#### What is needed:
What you produce should be an exact transcription of the data, minus any pictures.

#### Extracted records:
========
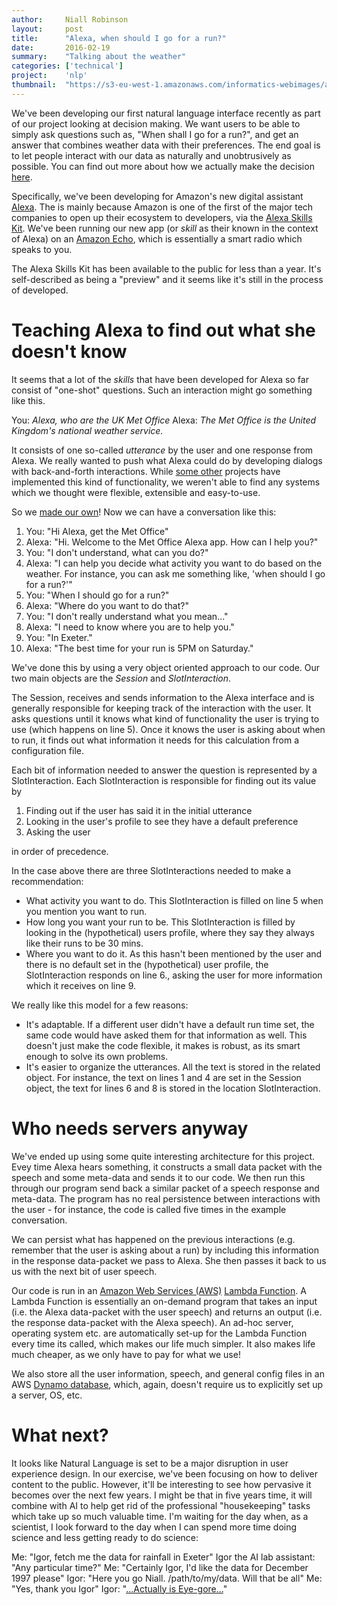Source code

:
 ```yaml
---
author:     Niall Robinson
layout:     post
title:      "Alexa, when should I go for a run?"
date:       2016-02-19
summary:    "Talking about the weather"
categories: ['technical']
project:    'nlp'
thumbnail:  "https://s3-eu-west-1.amazonaws.com/informatics-webimages/articles/2016-02-19-alexa/echo.jpg"
---
```


We've been developing our first natural language interface recently as part of our project looking at decision making. We want users to be able to simply ask questions such as, "When shall I go for a run?", and get an answer that combines weather data with their preferences. The end goal is to let people interact with our data as naturally and unobtrusively as possible. You can find out more about how we actually make the decision [here](http://www.informaticslab.co.uk/technical/2016/02/19/dre.html).

Specifically, we've been developing for Amazon's new digital assistant [Alexa](https://developer.amazon.com/public/solutions/alexa). The is mainly because Amazon is one of the first of the major tech companies to open up their ecosystem to developers, via the [Alexa Skills Kit](https://developer.amazon.com/public/solutions/alexa/alexa-skills-kit). We've been running our new app (or *skill* as their known in the context of Alexa) on an [Amazon Echo](http://www.amazon.com/Amazon-SK705DI-Echo/dp/B00X4WHP5E), which is essentially a smart radio which speaks to you.

The Alexa Skills Kit has been available to the public for less than a year. It's self-described as being a "preview" and it seems like it's still in the process of developed.

# Teaching Alexa to find out what she doesn't know

It seems that a lot of the *skills* that have been developed for Alexa so far consist of "one-shot" questions. Such an interaction might go something like this.

You: *Alexa, who are the UK Met Office*
Alexa: *The Met Office is the United Kingdom's national weather service.*

It consists of one so-called *utterance* by the user and one response from Alexa. We really wanted to push what Alexa could do by developing dialogs with back-and-forth interactions. While [some other](https://github.com/amzn/alexa-skills-kit-js/tree/master/samples/tidePooler) projects have implemented this kind of functionality, we weren't able to find any systems which we thought were flexible, extensible and easy-to-use.

So we [made our own](https://github.com/met-office-lab/dre-skill/tree/master/intent_processing)! Now we can have a conversation like this:

1. You: "Hi Alexa, get the Met Office"
2. Alexa: "Hi. Welcome to the Met Office Alexa app. How can I help you?"
3. You: "I don't understand, what can you do?"
4. Alexa: "I can help you decide what activity you want to do based on the weather. For instance, you can ask me something like, 'when should I go for a run?'"
5. You: "When I should go for a run?"
6. Alexa: "Where do you want to do that?"
7. You: "I don't really understand what you mean..."
8. Alexa: "I need to know where you are to help you."
9. You: "In Exeter."
10. Alexa: "The best time for your run is 5PM on Saturday."

We've done this by using a very object oriented approach to our code. Our two main objects are the *Session* and *SlotInteraction*.

The Session, receives and sends information to the Alexa interface and is generally responsible for keeping track of the interaction with the user. It asks questions until it knows what kind of functionality the user is trying to use (which happens on line 5). Once it knows the user is asking about when to run, it finds out what information it needs for this calculation from a configuration file.

Each bit of information needed to answer the question is represented by a SlotInteraction. Each SlotInteraction is responsible for finding out its value by

1. Finding out if the user has said it in the initial utterance
2. Looking in the user's profile to see they have a default preference
3. Asking the user

in order of precedence.

In the case above there are three SlotInteractions needed to make a recommendation:

* What activity you want to do. This SlotInteraction is filled on line 5 when you mention you want to run.
* How long you want your run to be. This SlotInteraction is filled by looking in the (hypothetical) users profile, where they say they always like their runs to be 30 mins. 
* Where you want to do it. As this hasn't been mentioned by the user and there is no default set in the (hypothetical) user profile, the SlotInteraction responds on line 6., asking the user for more information which it receives on line 9.

We really like this model for a few reasons:

* It's adaptable. If a different user didn't have a default run time set, the same code would have asked them for that information as well. This doesn't just make the code flexible, it makes is robust, as its smart enough to solve its own problems.
* It's easier to organize the utterances. All the text is stored in the related object. For instance, the text on lines 1 and 4 are set in the Session object, the text for lines 6 and 8 is stored in the location SlotInteraction.

# Who needs servers anyway

We've ended up using some quite interesting architecture for this project. Evey time Alexa hears something, it constructs a small data packet with the speech and some meta-data and sends it to our code. We then run this through our program send back a similar packet of a speech response and meta-data. The program has no real persistence between interactions with the user - for instance, the code is called five times in the example conversation.

We can persist what has happened on the previous interactions (e.g. remember that the user is asking about a run) by including this information in the response data-packet we pass to Alexa. She then passes it back to us us with the next bit of user speech.

Our code is run in an [Amazon Web Services (AWS)](https://aws.amazon.com/) [Lambda Function](https://aws.amazon.com/lambda/). A Lambda Function is essentially an on-demand program that takes an input (i.e. the Alexa data-packet with the user speech) and returns an output (i.e. the response data-packet with the Alexa speech). An ad-hoc server, operating system etc. are automatically set-up for the Lambda Function every time its called, which makes our life much simpler. It also makes life much cheaper, as we only have to pay for what we use!

We also store all the user information, speech, and general config files in an AWS [Dynamo database](https://aws.amazon.com/dynamodb/), which, again, doesn't require us to explicitly set up a server, OS, etc.

# What next?

It looks like Natural Language is set to be a major disruption in user experience design. In our exercise, we've been focusing on how to deliver content to the public. However, it'll be interesting to see how pervasive it becomes over the next few years. I might be that in five years time, it will combine with AI to help get rid of the professional "housekeeping" tasks which take up so much valuable time. I'm waiting for the day when, as a scientist, I look forward to the day when I can spend more time doing science and less getting ready to do science:

Me: "Igor, fetch me the data for rainfall in Exeter"
Igor the AI lab assistant: "Any particular time?"
Me: "Certainly Igor, I'd like the data for December 1997 please"
Igor: "Here you go Niall. /path/to/my/data. Will that be all"
Me: "Yes, thank you Igor"
Igor: "[...Actually is Eye-gore...](https://www.youtube.com/watch?v=nxxSIX3fmmo)"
========
#### Result of this exercise:
Source code

:
 ```yaml
---
author:     Niall Robinson
layout:     post
title:      "Alexa, when should I go for a run?"
date:       2016-02-19
summary:    "Talking about the weather"
categories: ['technical']
project:    'nlp'
thumbnail:  "https://s3-eu-west-1.amazonaws.com/informatics-webimages/articles/2016-02-19-alexa/echo.jpg"
---
```


We've been developing our first natural language interface recently as part of our project looking at decision making. We want users to be able to simply ask questions such as, "When shall I go for a run?", and get an answer that combines weather data with their preferences. The end goal is to let people interact with our data as naturally and unobtrusively as possible. You can find out more about how we actually make the decision [here](http://www.informaticslab.co.uk/technical/2016/02/19/dre.html).

Specifically, we've been developing for Amazon's new digital assistant [Alexa](https://developer.amazon.com/public/solutions/alexa). The is mainly because Amazon is one of the first of the major tech companies to open up their ecosystem to developers, via the [Alexa Skills Kit](https://developer.amazon.com/public/solutions/alexa/alexa-skills-kit). We've been running our new app (or *skill* as their known in the context of Alexa) on an [Amazon Echo](http://www.amazon.com/Amazon-SK705DI-Echo/dp/B00X4WHP5E), which is essentially a smart radio which speaks to you.

The Alexa Skills Kit has been available to the public for less than a year. It's self-described as being a "preview" and it seems like it's still in the process of developed.

# Teaching Alexa to find out what she doesn't know

It seems that a lot of the *skills* that have been developed for Alexa so far consist of "one-shot" questions. Such an interaction might go something like this.

You: *Alexa, who are the UK Met Office*
Alexa: *The Met Office is the United Kingdom's national weather service.*

It consists of one so-called *utterance* by the user and one response from Alexa. We really wanted to push what Alexa could do by developing dialogs with back-and-forth interactions. While [some other](https://github.com/amzn/alexa-skills-kit-js/tree/master/samples/tidePooler) projects have implemented this kind of functionality, we weren't able to find any systems which we thought were flexible, extensible and easy-to-use.

So we [made our own](https://github.com/met-office-lab/dre-skill/tree/master/intent_processing)! Now we can have a conversation like this:

1. You: "Hi Alexa, get the Met Office"
2. Alexa: "Hi. Welcome to the Met Office Alexa app. How can I help you?"
3. You: "I don't understand, what can you do?"
4. Alexa: "I can help you decide what activity you want to do based on the weather. For instance, you can ask me something like, 'when should I go for a run?'"
5. You: "When I should go for a run?"
6. Alexa: "Where do you want to do that?"
7. You: "I don't really understand what you mean..."
8. Alexa: "I need to know where you are to help you."
9. You: "In Exeter."
10. Alexa: "The best time for your run is 5PM on Saturday."

We've done this by using a very object oriented approach to our code. Our two main objects are the *Session* and *SlotInteraction*.

The Session, receives and sends information to the Alexa interface and is generally responsible for keeping track of the interaction with the user. It asks questions until it knows what kind of functionality the user is trying to use (which happens on line 5). Once it knows the user is asking about when to run, it finds out what information it needs for this calculation from a configuration file.

Each bit of information needed to answer the question is represented by a SlotInteraction. Each SlotInteraction is responsible for finding out its value by

1. Finding out if the user has said it in the initial utterance
2. Looking in the user's profile to see they have a default preference
3. Asking the user

in order of precedence.

In the case above there are three SlotInteractions needed to make a recommendation:

* What activity you want to do. This SlotInteraction is filled on line 5 when you mention you want to run.
* How long you want your run to be. This SlotInteraction is filled by looking in the (hypothetical) users profile, where they say they always like their runs to be 30 mins. 
* Where you want to do it. As this hasn't been mentioned by the user and there is no default set in the (hypothetical) user profile, the SlotInteraction responds on line 6., asking the user for more information which it receives on line 9.

We really like this model for a few reasons:

* It's adaptable. If a different user didn't have a default run time set, the same code would have asked them for that information as well. This doesn't just make the code flexible, it makes is robust, as its smart enough to solve its own problems.
* It's easier to organize the utterances. All the text is stored in the related object. For instance, the text on lines 1 and 4 are set in the Session object, the text for lines 6 and 8 is stored in the location SlotInteraction.

# Who needs servers anyway

We've ended up using some quite interesting architecture for this project. Evey time Alexa hears something, it constructs a small data packet with the speech and some meta-data and sends it to our code. We then run this through our program send back a similar packet of a speech response and meta-data. The program has no real persistence between interactions with the user - for instance, the code is called five times in the example conversation.

We can persist what has happened on the previous interactions (e.g. remember that the user is asking about a run) by including this information in the response data-packet we pass to Alexa. She then passes it back to us us with the next bit of user speech.

Our code is run in an [Amazon Web Services (AWS)](https://aws.amazon.com/) [Lambda Function](https://aws.amazon.com/lambda/). A Lambda Function is essentially an on-demand program that takes an input (i.e. the Alexa data-packet with the user speech) and returns an output (i.e. the response data-packet with the Alexa speech). An ad-hoc server, operating system etc. are automatically set-up for the Lambda Function every time its called, which makes our life much simpler. It also makes life much cheaper, as we only have to pay for what we use!

We also store all the user information, speech, and general config files in an AWS [Dynamo database](https://aws.amazon.com/dynamodb/), which, again, doesn't require us to explicitly set up a server, OS, etc.

# What next?

It looks like Natural Language is set to be a major disruption in user experience design. In our exercise, we've been focusing on how to deliver content to the public. However, it'll be interesting to see how pervasive it becomes over the next few years. I might be that in five years time, it will combine with AI to help get rid of the professional "housekeeping" tasks which take up so much valuable time. I'm waiting for the day when, as a scientist, I look forward to the day when I can spend more time doing science and less getting ready to do science:

Me: "Igor, fetch me the data for rainfall in Exeter"
Igor the AI lab assistant: "Any particular time?"
Me: "Certainly Igor, I'd like the data for December 1997 please"
Igor: "Here you go Niall. /path/to/my/data. Will that be all"
Me: "Yes, thank you Igor"
Igor: "[...Actually is Eye-gore...](https://www.youtube.com/watch?v=nxxSIX3fmmo)"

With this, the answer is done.